Adelanto’s Mayor Pro Tem, Jermaine Wright Sr., owns the Fat Boyz Grill sandwich shop. A retired pastor, he was a reluctant marijuana supporter. “It had to be biblically sound for me to do anything,” he says. Eventually he made his peace with it, though he’s still “not anywhere close to saying recreational is fine.”

A big, bald African-American man, he sits behind the lunch counter on a quiet afternoon. Indicating two men in a booth, he says, “They’re high. They’ve got the munchies. I’m making money.” He maintains that Adelanto is “not a weed city, we’re a city that’s found a legal mechanism to generate much-needed funds.”

For a place like Adelanto, the rationale for becoming a pot town is straightforward. Endless demand for marijuana can fund the city’s growth and create solid middle-class jobs. This new industry can pay twice what fast-food jobs pay, Mayor Kerr says. He says his constituents “don’t even know what $15 an hour is.” While the industry still carries a reputation — even Kerr says, “Our city’s not down with the free use of it” — growing appears to be low-impact compared to other boomtown industries such as fracking.

Adelanto’s boosters tell the story of marijuana arriving in Adelanto as the kind of blue-collar revival Americans are so hungry for. But it’s still far too early to know what a weed boom will mean for small towns.

In 2015, Turk McBride, a former NFL defensive end who lives in Riverside, applied for an Adelanto growing license. He received one and is now CEO of a growing company called Global Research Ventures.
McBride, 31, isn’t new to cannabis. He credits it for the relative longevity of his journeyman, six-season pro career, which ended before the 2013 season. In the NFL, cannabis users are “almost like a secret society,” he says. Now McBride says medical marijuana helps with mood swings, dizziness and other reminders of his pro football days. Medical marijuana has been discussed more openly in football circles of late, as some believe marijuana is a safer alternative to players’ painkiller regimens. McBride, who expects his 90,000-square-foot building to be growing plants by the fall, says he thinks he’s one of the few African-Americans to have a grower’s license in Adelanto.

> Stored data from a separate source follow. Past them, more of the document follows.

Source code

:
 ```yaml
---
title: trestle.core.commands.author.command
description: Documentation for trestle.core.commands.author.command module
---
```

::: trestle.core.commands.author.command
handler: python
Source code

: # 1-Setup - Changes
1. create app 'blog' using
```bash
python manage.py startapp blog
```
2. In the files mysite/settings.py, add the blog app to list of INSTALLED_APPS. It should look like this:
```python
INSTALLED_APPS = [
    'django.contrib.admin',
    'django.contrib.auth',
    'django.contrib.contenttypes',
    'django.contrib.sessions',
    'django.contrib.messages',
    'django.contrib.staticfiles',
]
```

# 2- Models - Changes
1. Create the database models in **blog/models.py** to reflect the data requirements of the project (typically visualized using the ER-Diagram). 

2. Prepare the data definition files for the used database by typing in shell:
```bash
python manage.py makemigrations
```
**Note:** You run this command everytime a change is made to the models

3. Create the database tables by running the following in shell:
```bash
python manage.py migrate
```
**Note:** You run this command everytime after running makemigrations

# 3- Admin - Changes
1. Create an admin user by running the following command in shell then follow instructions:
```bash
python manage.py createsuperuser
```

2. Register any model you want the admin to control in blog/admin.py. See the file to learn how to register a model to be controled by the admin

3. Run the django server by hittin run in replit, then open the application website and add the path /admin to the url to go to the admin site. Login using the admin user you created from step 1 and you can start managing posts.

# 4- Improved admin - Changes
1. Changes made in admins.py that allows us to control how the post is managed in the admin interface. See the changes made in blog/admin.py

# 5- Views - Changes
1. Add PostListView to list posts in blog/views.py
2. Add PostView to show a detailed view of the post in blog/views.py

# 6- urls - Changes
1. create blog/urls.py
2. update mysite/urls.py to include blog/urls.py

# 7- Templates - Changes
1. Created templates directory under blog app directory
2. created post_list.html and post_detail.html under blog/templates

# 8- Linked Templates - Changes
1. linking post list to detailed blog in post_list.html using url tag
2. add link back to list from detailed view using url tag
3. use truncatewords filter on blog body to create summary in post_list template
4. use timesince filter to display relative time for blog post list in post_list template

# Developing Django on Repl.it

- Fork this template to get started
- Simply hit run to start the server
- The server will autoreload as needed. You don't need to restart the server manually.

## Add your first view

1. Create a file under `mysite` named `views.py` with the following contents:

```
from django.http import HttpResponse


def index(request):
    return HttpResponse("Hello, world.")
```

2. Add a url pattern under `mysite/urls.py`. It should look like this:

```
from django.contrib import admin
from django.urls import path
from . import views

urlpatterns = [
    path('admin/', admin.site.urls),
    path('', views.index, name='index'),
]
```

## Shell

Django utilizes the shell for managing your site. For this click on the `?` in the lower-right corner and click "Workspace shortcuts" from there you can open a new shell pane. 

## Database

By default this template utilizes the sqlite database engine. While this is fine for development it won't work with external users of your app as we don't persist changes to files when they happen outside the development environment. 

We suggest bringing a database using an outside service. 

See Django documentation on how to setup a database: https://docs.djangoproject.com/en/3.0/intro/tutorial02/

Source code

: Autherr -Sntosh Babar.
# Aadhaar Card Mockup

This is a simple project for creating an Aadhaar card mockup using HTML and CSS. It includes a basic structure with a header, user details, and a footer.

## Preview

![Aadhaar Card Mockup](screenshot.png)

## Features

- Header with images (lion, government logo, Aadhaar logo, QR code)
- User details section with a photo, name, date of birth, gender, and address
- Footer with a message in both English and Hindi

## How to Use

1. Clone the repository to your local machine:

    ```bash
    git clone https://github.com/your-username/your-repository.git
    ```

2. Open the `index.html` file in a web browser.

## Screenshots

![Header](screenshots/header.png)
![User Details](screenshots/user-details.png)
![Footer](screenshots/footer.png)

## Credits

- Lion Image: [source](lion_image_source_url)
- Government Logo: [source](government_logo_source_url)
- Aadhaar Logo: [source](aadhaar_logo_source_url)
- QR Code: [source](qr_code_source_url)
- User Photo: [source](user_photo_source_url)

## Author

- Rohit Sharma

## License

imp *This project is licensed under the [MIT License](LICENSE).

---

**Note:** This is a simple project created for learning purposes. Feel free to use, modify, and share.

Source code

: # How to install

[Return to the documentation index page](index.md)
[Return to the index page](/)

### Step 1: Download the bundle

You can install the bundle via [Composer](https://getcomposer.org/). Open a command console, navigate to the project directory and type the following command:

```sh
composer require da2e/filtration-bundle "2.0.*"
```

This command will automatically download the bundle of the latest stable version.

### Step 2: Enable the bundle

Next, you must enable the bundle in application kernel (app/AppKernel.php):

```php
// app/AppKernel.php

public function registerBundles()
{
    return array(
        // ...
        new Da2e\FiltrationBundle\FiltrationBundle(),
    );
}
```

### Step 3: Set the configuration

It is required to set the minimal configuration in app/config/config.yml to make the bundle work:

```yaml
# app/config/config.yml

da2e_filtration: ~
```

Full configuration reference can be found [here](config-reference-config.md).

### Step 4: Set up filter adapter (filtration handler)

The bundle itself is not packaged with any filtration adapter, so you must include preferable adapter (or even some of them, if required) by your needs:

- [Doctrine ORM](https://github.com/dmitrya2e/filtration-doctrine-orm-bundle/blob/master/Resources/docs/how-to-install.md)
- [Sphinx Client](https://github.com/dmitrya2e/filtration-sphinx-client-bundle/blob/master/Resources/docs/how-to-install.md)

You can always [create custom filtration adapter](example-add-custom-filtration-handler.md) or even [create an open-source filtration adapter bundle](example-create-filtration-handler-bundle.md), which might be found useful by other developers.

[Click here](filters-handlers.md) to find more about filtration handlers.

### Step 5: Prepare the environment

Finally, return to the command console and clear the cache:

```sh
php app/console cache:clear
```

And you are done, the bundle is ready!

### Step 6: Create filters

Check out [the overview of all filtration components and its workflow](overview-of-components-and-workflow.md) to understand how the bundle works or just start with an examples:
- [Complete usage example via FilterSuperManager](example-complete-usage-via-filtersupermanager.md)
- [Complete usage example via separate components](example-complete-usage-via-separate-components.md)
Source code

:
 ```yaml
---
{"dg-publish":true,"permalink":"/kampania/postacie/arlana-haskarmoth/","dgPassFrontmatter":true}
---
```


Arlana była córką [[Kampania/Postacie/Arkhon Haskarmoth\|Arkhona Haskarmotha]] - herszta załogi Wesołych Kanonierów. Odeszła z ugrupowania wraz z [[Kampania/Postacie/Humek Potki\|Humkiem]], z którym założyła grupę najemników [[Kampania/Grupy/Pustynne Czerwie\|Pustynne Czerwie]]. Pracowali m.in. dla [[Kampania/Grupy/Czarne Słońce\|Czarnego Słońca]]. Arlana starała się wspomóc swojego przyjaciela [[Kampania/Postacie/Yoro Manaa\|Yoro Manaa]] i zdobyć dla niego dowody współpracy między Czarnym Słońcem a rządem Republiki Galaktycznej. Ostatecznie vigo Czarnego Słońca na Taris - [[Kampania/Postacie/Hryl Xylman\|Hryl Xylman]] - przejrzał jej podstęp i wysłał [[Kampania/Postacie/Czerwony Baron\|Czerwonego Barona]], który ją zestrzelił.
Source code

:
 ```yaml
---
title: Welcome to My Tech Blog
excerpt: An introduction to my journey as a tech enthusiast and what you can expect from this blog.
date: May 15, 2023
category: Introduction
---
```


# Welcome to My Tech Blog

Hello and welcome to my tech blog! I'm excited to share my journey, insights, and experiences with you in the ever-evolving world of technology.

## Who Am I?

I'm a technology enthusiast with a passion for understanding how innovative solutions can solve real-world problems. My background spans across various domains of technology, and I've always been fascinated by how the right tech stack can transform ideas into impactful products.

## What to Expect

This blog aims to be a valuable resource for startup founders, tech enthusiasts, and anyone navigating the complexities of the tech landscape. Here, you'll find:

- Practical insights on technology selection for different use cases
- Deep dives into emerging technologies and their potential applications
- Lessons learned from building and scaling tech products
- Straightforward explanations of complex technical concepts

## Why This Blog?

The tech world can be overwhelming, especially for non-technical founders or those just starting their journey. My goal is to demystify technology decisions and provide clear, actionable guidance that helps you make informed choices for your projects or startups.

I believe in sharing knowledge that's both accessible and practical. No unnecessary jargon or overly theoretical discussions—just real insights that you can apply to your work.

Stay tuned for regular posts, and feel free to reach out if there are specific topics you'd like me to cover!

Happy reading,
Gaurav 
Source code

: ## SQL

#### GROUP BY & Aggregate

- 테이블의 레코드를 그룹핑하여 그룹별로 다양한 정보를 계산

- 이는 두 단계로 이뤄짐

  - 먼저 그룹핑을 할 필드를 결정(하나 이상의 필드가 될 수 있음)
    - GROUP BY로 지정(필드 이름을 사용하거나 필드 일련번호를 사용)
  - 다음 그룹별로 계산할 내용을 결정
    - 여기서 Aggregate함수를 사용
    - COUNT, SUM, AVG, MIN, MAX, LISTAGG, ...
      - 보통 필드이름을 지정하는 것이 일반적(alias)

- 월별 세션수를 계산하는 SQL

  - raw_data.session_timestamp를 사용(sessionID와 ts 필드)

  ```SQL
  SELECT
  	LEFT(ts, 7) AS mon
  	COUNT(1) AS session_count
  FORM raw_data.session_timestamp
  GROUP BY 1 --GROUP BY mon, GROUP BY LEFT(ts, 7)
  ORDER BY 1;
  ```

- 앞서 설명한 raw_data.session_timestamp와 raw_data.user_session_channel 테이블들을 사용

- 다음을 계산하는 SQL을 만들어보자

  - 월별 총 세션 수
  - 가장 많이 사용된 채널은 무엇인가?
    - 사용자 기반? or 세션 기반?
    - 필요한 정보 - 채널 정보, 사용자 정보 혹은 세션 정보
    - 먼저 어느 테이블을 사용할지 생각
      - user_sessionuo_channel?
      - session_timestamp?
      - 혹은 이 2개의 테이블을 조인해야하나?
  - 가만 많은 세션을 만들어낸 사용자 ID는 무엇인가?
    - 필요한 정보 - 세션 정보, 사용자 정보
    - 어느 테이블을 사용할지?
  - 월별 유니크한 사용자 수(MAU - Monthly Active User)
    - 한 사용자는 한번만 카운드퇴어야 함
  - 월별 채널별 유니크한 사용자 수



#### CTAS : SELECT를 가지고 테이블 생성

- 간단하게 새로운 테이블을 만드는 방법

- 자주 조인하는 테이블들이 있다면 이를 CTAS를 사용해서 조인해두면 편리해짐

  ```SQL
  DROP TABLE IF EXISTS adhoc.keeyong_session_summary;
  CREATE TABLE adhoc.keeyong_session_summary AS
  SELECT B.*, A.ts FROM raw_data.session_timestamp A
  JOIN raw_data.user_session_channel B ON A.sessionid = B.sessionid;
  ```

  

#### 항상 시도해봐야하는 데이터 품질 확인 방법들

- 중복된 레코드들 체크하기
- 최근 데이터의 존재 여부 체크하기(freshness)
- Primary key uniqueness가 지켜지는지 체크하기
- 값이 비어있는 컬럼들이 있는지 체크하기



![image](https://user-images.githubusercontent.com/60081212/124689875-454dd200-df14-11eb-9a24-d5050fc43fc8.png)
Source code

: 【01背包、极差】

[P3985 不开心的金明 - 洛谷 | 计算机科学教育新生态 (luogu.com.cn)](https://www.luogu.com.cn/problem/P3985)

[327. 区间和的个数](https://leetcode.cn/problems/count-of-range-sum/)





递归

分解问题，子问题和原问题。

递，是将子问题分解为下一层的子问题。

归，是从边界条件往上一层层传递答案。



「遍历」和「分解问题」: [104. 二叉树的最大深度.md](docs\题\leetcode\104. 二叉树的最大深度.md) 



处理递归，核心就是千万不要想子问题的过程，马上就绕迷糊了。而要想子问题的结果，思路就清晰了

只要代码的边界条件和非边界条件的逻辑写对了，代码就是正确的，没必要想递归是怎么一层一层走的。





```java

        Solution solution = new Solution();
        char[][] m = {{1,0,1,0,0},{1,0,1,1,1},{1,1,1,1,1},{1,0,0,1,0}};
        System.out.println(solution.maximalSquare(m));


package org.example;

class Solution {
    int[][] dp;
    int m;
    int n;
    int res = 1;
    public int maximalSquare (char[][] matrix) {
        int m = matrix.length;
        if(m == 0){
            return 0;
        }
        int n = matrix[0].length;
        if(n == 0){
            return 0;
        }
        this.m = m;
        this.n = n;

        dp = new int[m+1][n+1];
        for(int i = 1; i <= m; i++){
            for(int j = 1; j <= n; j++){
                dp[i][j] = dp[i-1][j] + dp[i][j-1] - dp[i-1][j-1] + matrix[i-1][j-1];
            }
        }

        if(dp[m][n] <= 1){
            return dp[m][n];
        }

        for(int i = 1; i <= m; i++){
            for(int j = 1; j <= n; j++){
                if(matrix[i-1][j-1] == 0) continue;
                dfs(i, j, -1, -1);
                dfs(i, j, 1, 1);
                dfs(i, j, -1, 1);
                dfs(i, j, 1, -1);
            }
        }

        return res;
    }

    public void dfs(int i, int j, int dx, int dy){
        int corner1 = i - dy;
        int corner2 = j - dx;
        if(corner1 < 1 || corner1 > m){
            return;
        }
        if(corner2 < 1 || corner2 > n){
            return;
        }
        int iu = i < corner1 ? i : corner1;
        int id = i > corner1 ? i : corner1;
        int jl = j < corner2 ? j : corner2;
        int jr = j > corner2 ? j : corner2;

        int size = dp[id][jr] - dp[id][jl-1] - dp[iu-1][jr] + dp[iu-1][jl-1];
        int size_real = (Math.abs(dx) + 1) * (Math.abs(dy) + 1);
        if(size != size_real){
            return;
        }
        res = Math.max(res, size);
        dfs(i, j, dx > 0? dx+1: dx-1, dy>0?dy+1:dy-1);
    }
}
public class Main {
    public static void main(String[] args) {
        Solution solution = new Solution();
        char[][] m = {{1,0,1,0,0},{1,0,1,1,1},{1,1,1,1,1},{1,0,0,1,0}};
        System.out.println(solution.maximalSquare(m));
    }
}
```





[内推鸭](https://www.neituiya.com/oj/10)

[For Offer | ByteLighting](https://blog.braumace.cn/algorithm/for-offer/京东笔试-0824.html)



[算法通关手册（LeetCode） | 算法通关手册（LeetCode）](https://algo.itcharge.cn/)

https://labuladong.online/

“I don’t want to be greedy,” Kerr says, but he’d like Adelanto to grow 20 percent of California’s pot supply. That would amount to roughly a $1.5 billion crop by 2020, more than the state of Colorado consumed last year.

In the scenario Woodard and Kerr envision, marijuana taxes build schools, parks and infrastructure while cannabis workers re-establish the city’s economic base.

But success for Adelanto isn’t a sure thing. There’s the threat that when vast grows come online, they will glut the California market and cause a price collapse. If that happens, cities like Adelanto, which bet everything on weed, could be forced to undercut one another to keep companies from leaving. If that “race-to-the-bottom” scenario plays out as it has in so many other industries, Americans soon could be importing their weed from China.

Adelanto is defined by its past; it’s a former orchard, a former Air Force city. If the town leaders aren’t careful, Adelanto could become a former weed city. But at the moment, there’s reason for optimism. As the marijuana industry moves into town, Adelanto may have control over its future. “The good Lord was looking out for the city of Adelanto,” Woodard says.